Tom Hanvey, 31
Asaclean-Sun Plastech Inc.
Asaclean-Sun Plastech Inc. Marketing Manager Tom Hanvey graduated from Fordham University with a Bachelor of Arts in communications, marketing and journalism. He held internships at Abraham Lincoln Bicentennial Commission at the Civil War Institute in Gettysburg, Pa., Morgan Stanley and NPR affiliate 90.7 WFUV radio station.
Hanvey worked at Steiner Sports as a web and marketing coordinator and the e-commerce and multimedia marketing manager. He then joined Parsippany, N.J.-based SPI, which manufactures and distributes Asaclean purging compounds for North and South America and was named No. 1 on Plastics News' Best Places to Work list for 2020.
As marketing manager at Sun Plastech Inc., Hanvey is responsible for everything from traditional and digital marketing to trade shows, brand awareness, campaigns, creative sales tools and more.
"I was interested in the opportunity because it gave me great freedom to try new things and really own my department. I previously worked in sports and managed an ecommerce site for a sports memorabilia company outside of NYC. … I immediately fell in love with the industry and my company," he said.
Hanvey was a founding member of the Asahi Kasei North American Marketing Council and was asked to co-host the group's meetings, implemented an inbound marketing strategy companywide for SPI and finished in the top 10 in leads at NPE 2018.
Plastics News: What emerging technology or market most interests you?
Hanvey: In marketing specifically, I'm very interested in the role AI can play in better serving customers. I'm interested in account-based marketing and how it can help me better reach end users. I'm interested in 3D printing and how it will transform our industry. Additionally, I'm looking to see how recycling changes in the next 4-5 years.
Q: What is the best advice you have ever received?
Hanvey: When you become a manager, don't forget to manage up. Oftentimes, people who are very good at their jobs get promoted to management roles. They think about what it means to be a "good manager" and how to get the most out of their direct reports and make them happy. New managers sometimes forget that they need to keep their bosses happy as well. Just because you become a manager doesn't mean you stop being an employee.

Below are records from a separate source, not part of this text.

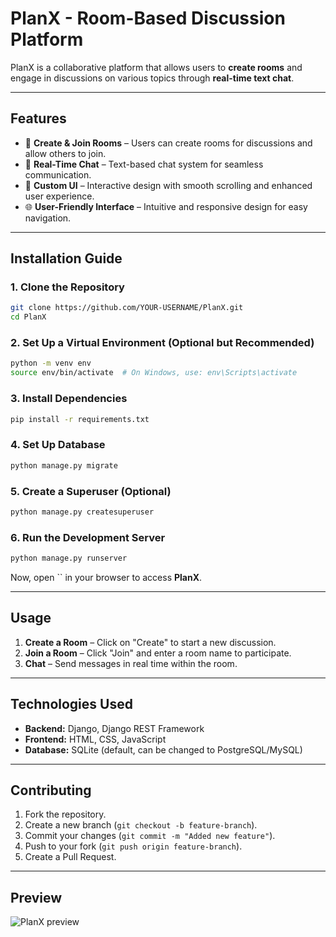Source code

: # PlanX - Room-Based Discussion Platform

PlanX is a collaborative platform that allows users to **create rooms** and engage in discussions on various topics through **real-time text chat**.

---

## Features

- 🔹 **Create & Join Rooms** – Users can create rooms for discussions and allow others to join.
- 💬 **Real-Time Chat** – Text-based chat system for seamless communication.
- 🎨 **Custom UI** – Interactive design with smooth scrolling and enhanced user experience.
- 🌐 **User-Friendly Interface** – Intuitive and responsive design for easy navigation.

---

## Installation Guide

### 1. Clone the Repository

```sh
git clone https://github.com/YOUR-USERNAME/PlanX.git
cd PlanX
```

### 2. Set Up a Virtual Environment (Optional but Recommended)

```sh
python -m venv env
source env/bin/activate  # On Windows, use: env\Scripts\activate
```

### 3. Install Dependencies

```sh
pip install -r requirements.txt
```

### 4. Set Up Database

```sh
python manage.py migrate
```

### 5. Create a Superuser (Optional)

```sh
python manage.py createsuperuser
```

### 6. Run the Development Server

```sh
python manage.py runserver
```

Now, open `` in your browser to access **PlanX**.

---

## Usage

1. **Create a Room** – Click on "Create" to start a new discussion.
2. **Join a Room** – Click "Join" and enter a room name to participate.
3. **Chat** – Send messages in real time within the room.

---

## Technologies Used

- **Backend:** Django, Django REST Framework
- **Frontend:** HTML, CSS, JavaScript
- **Database:** SQLite (default, can be changed to PostgreSQL/MySQL)

---

## Contributing

1. Fork the repository.
2. Create a new branch (`git checkout -b feature-branch`).
3. Commit your changes (`git commit -m "Added new feature"`).
4. Push to your fork (`git push origin feature-branch`).
5. Create a Pull Request.

---

## Preview

![PlanX preview](https://github.com/user-attachments/assets/87be09a3-7bd9-4f74-9417-d1bcd8d0deaf)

A mentor at my current company gave me this advice and it helped me keep my goals in alignment with the people I report to directly as well.
Q: What about the plastics industry surprises you?
Hanvey: I'm always surprised by how small the industry is and how friendly and welcoming most people are. Coming from sports, it's amazing how warm and helpful people are. I love my career in plastics.
Q: If you were CEO of a company, what would you do first?
Hanvey: I would buy into my employees so they will buy into what we are trying to do as an organization. My company does an amazing job of making me feel supported professionally and personally. My quality of life is great and they believe in me. It makes me want to run through a wall for them. The first thing I would do is copy everything Asahi Kasei does for their employees. The culture is fantastic.